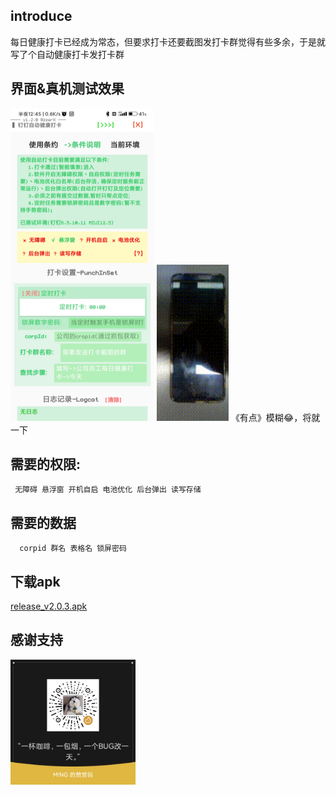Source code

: ## introduce
  每日健康打卡已经成为常态，但要求打卡还要截图发打卡群觉得有些多余，于是就写了个自动健康打卡发打卡群
## 界面&真机测试效果
 <img src="unit/main.jpg" alt="界面" height="500" width="230"/>

 <img src="unit/test_effect.gif" alt="真机测试效果"  height="250" width="115"/>
《有点》模糊😂，将就一下

## 需要的权限: 
     无障碍 悬浮窗 开机自启 电池优化 后台弹出 读写存储

## 需要的数据
      corpid 群名 表格名 锁屏密码
## 下载apk
[release_v2.0.3.apk](https://zzerx.cn/download/releass_v2.0.3.apk)
## 感谢支持
<img src="beg_wx.png"  height="200" width="200"/>
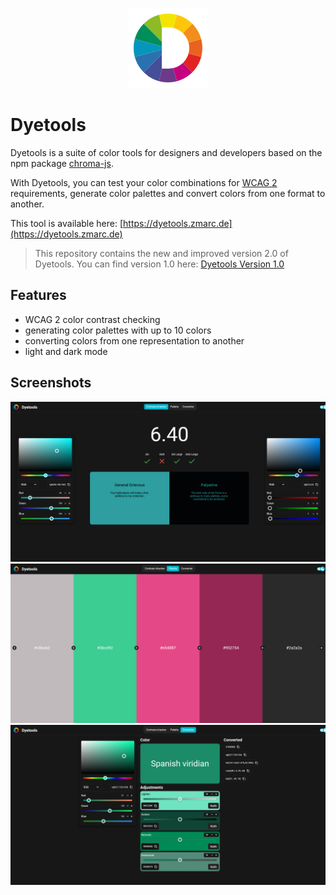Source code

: <p align="center">
    <img src="public/favicon.png" >
</p>

# Dyetools

Dyetools is a suite of color tools for designers and developers based on the npm package [chroma-js](https://www.npmjs.com/package/chroma-js).

With Dyetools, you can test your color combinations for [WCAG 2](https://en.wikipedia.org/wiki/Web_Content_Accessibility_Guidelines) requirements, generate color palettes and convert colors from one format to another.

This tool is available here: [https://dyetools.zmarc.de](https://dyetools.zmarc.de)

> This repository contains the new and improved version 2.0 of Dyetools. You can find version 1.0 here: [Dyetools Version 1.0](https://github.com/Blechlawine/contrast-checker)

## Features

- WCAG 2 color contrast checking
- generating color palettes with up to 10 colors
- converting colors from one representation to another
- light and dark mode

## Screenshots

![Contrast-checker](docs/screenshots/Dyetools_Contrast-checker.png)
![Palette-generator](docs/screenshots/Dyetools_Palette-generator.png)
![Color-converter](docs/screenshots/Dyetools_Color-converter.png)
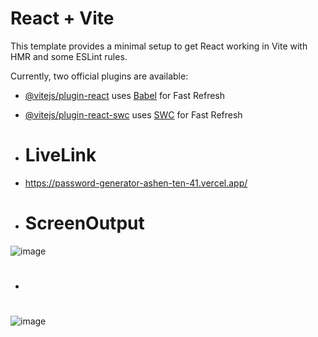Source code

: # React + Vite

This template provides a minimal setup to get React working in Vite with HMR and some ESLint rules.

Currently, two official plugins are available:

- [@vitejs/plugin-react](https://github.com/vitejs/vite-plugin-react/blob/main/packages/plugin-react/README.md) uses [Babel](https://babeljs.io/) for Fast Refresh
- [@vitejs/plugin-react-swc](https://github.com/vitejs/vite-plugin-react-swc) uses [SWC](https://swc.rs/) for Fast Refresh

- # LiveLink
- https://password-generator-ashen-ten-41.vercel.app/

- # ScreenOutput
![image](https://github.com/Abhi865625/password-generator/assets/93569162/92296b04-8812-46be-8051-34cb34ac5cb1)

- #

![image](https://github.com/Abhi865625/password-generator/assets/93569162/9e77b88c-2639-475b-a068-838ff595fd84)


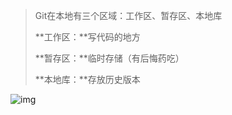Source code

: > Git在本地有三个区域：工作区、暂存区、本地库
>
> **工作区：**写代码的地方
>
> **暂存区：**临时存储（有后悔药吃）
>
> **本地库：**存放历史版本

![img](https://img-blog.csdnimg.cn/20200804230553486.png?x-oss-process=image/watermark,type_ZmFuZ3poZW5naGVpdGk,shadow_10,text_aHR0cHM6Ly9ibG9nLmNzZG4ubmV0L0xlZ2VuZHNfTmV2ZXJfRGll,size_16,color_FFFFFF,t_70)![点击并拖拽以移动](data:image/gif;base64,R0lGODlhAQABAPABAP///wAAACH5BAEKAAAALAAAAAABAAEAAAICRAEAOw==)
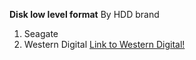 **Disk low level format**
By HDD brand
1. Seagate
2. Western Digital [Link to Western Digital!](https://www.westerndigital.com/)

○ ○ ○ ○ ○ ○ ○

Problem details :: Where a line of the data includes the string "main", list that line.

Expected output ::
 <img src="unit/main.jpg" alt="界面" height="500" width="230"/>
- [@vitejs/plugin-react](https://github.com/vitejs/vite-plugin-react/blob/main/packages/plugin-react/README.md) uses [Babel](https://babeljs.io/) for Fast Refresh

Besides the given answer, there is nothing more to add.